╭─ Material for this task
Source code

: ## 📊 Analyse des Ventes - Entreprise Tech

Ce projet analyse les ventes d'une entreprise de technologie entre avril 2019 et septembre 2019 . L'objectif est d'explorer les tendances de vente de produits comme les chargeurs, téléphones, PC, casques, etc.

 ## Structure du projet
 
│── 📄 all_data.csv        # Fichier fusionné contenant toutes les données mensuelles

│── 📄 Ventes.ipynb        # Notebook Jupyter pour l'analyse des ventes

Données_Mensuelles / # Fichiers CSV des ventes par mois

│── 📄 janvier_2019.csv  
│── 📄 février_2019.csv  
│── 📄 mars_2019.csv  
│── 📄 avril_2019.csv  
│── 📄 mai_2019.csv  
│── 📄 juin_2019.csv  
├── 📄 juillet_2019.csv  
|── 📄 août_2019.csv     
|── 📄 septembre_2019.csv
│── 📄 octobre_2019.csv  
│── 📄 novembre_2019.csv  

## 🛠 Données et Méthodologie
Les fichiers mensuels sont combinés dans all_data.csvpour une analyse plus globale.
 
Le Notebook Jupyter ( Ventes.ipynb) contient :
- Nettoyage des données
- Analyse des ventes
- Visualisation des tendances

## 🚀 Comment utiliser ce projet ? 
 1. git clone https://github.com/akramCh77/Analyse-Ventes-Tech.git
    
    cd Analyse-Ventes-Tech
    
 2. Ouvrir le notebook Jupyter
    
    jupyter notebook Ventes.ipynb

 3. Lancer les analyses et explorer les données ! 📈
╰─
╭─ Material for this task
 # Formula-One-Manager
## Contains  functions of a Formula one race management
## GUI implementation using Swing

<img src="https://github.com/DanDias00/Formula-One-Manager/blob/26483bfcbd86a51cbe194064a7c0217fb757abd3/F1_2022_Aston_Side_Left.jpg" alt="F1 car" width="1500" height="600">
╰─
> Task to complete:
The required output is every line above from the one with "jupyter notebook Ventes.ipynb" down to the one with "3. Lancer les", restated word for word, ends included.

> Result:
    jupyter notebook Ventes.ipynb

 3. Lancer les analyses et explorer les données ! 📈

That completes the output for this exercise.